To configure your system to not relay SPAM, you need to select the Reroute incoming SMTP mail option on the Routing tab of the Internet Mail Service Properties sheet. Although this choice might seem counter to the objective, it provides a more secure system if you configure it properly. After you've selected this option, you must specify all the domains for which your IMS handles incoming mail. For example, assume that you have no internal or external systems that need to use the Exchange server as a relay and that you're not using any POP or Internet Message Access Protocol (IMAP) clients. Your primary domain is realdomain.com, and you host mail for one other organization: virtualdomain.com.

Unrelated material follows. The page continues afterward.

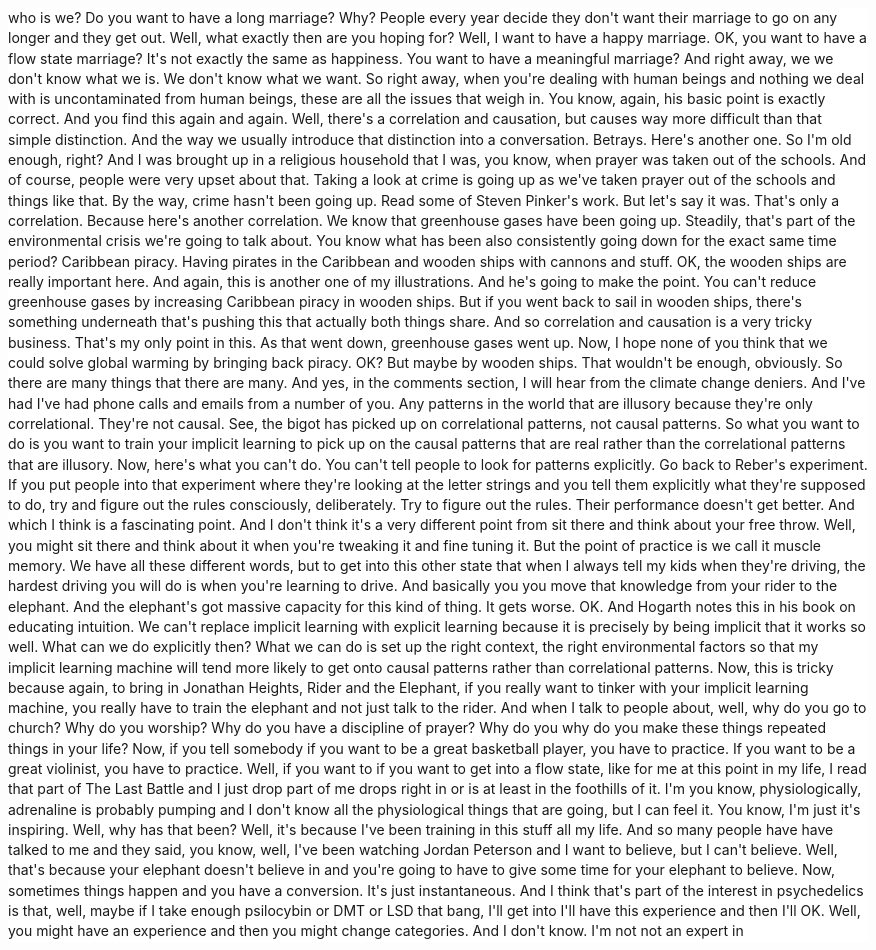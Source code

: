 who is we? Do you want to have a long marriage? Why? People every year decide they don't want their marriage to go on any longer and they get out. Well, what exactly then are you hoping for? Well, I want to have a happy marriage. OK, you want to have a flow state marriage? It's not exactly the same as happiness. You want to have a meaningful marriage? And right away, we we don't know what we is. We don't know what we want. So right away, when you're dealing with human beings and nothing we deal with is uncontaminated from human beings, these are all the issues that weigh in. You know, again, his basic point is exactly correct. And you find this again and again. Well, there's a correlation and causation, but causes way more difficult than that simple distinction. And the way we usually introduce that distinction into a conversation. Betrays. Here's another one. So I'm old enough, right? And I was brought up in a religious household that I was, you know, when prayer was taken out of the schools. And of course, people were very upset about that. Taking a look at crime is going up as we've taken prayer out of the schools and things like that. By the way, crime hasn't been going up. Read some of Steven Pinker's work. But let's say it was. That's only a correlation. Because here's another correlation. We know that greenhouse gases have been going up. Steadily, that's part of the environmental crisis we're going to talk about. You know what has been also consistently going down for the exact same time period? Caribbean piracy. Having pirates in the Caribbean and wooden ships with cannons and stuff. OK, the wooden ships are really important here. And again, this is another one of my illustrations. And he's going to make the point. You can't reduce greenhouse gases by increasing Caribbean piracy in wooden ships. But if you went back to sail in wooden ships, there's something underneath that's pushing this that actually both things share. And so correlation and causation is a very tricky business. That's my only point in this. As that went down, greenhouse gases went up. Now, I hope none of you think that we could solve global warming by bringing back piracy. OK? But maybe by wooden ships. That wouldn't be enough, obviously. So there are many things that there are many. And yes, in the comments section, I will hear from the climate change deniers. And I've had I've had phone calls and emails from a number of you. Any patterns in the world that are illusory because they're only correlational. They're not causal. See, the bigot has picked up on correlational patterns, not causal patterns. So what you want to do is you want to train your implicit learning to pick up on the causal patterns that are real rather than the correlational patterns that are illusory. Now, here's what you can't do. You can't tell people to look for patterns explicitly. Go back to Reber's experiment. If you put people into that experiment where they're looking at the letter strings and you tell them explicitly what they're supposed to do, try and figure out the rules consciously, deliberately. Try to figure out the rules. Their performance doesn't get better. And which I think is a fascinating point. And I don't think it's a very different point from sit there and think about your free throw. Well, you might sit there and think about it when you're tweaking it and fine tuning it. But the point of practice is we call it muscle memory. We have all these different words, but to get into this other state that when I always tell my kids when they're driving, the hardest driving you will do is when you're learning to drive. And basically you you move that knowledge from your rider to the elephant. And the elephant's got massive capacity for this kind of thing. It gets worse. OK. And Hogarth notes this in his book on educating intuition. We can't replace implicit learning with explicit learning because it is precisely by being implicit that it works so well. What can we do explicitly then? What we can do is set up the right context, the right environmental factors so that my implicit learning machine will tend more likely to get onto causal patterns rather than correlational patterns. Now, this is tricky because again, to bring in Jonathan Heights, Rider and the Elephant, if you really want to tinker with your implicit learning machine, you really have to train the elephant and not just talk to the rider. And when I talk to people about, well, why do you go to church? Why do you worship? Why do you have a discipline of prayer? Why do you why do you make these things repeated things in your life? Now, if you tell somebody if you want to be a great basketball player, you have to practice. If you want to be a great violinist, you have to practice. Well, if you want to if you want to get into a flow state, like for me at this point in my life, I read that part of The Last Battle and I just drop part of me drops right in or is at least in the foothills of it. I'm you know, physiologically, adrenaline is probably pumping and I don't know all the physiological things that are going, but I can feel it. You know, I'm just it's inspiring. Well, why has that been? Well, it's because I've been training in this stuff all my life. And so many people have have talked to me and they said, you know, well, I've been watching Jordan Peterson and I want to believe, but I can't believe. Well, that's because your elephant doesn't believe in and you're going to have to give some time for your elephant to believe. Now, sometimes things happen and you have a conversion. It's just instantaneous. And I think that's part of the interest in psychedelics is that, well, maybe if I take enough psilocybin or DMT or LSD that bang, I'll get into I'll have this experience and then I'll OK. Well, you might have an experience and then you might change categories. And I don't know. I'm not not an expert in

On the Routing tab, add realdomain.com and virtualdomain.com to the Sent to list. When you add these domains, you have three routing options to choose from.
Should be accepted as "inbound" signals that all recipients with this domain name must match a corresponding SMTP address in the GAL.
Override relay restrictions. Always "relay" exempts the domain from any restrictions that you set by using Routing Restrictions.
The Should be rerouted to this domain option lets you specify the domain where the system will redirect mail. The IMS replaces the original domain name with the value you specify here. For example, if mail comes into joe@dec.com, the system rewrites the address as joe@compaq.com and sends the message on to the compaq.com mail host.
Select Should be accepted as "inbound" for both realdomain.com and virtualdomain.com. This choice assumes that you don't have any complex scenarios in which you're hiding internal hosts and addresses or allowing relaying through to specific domails.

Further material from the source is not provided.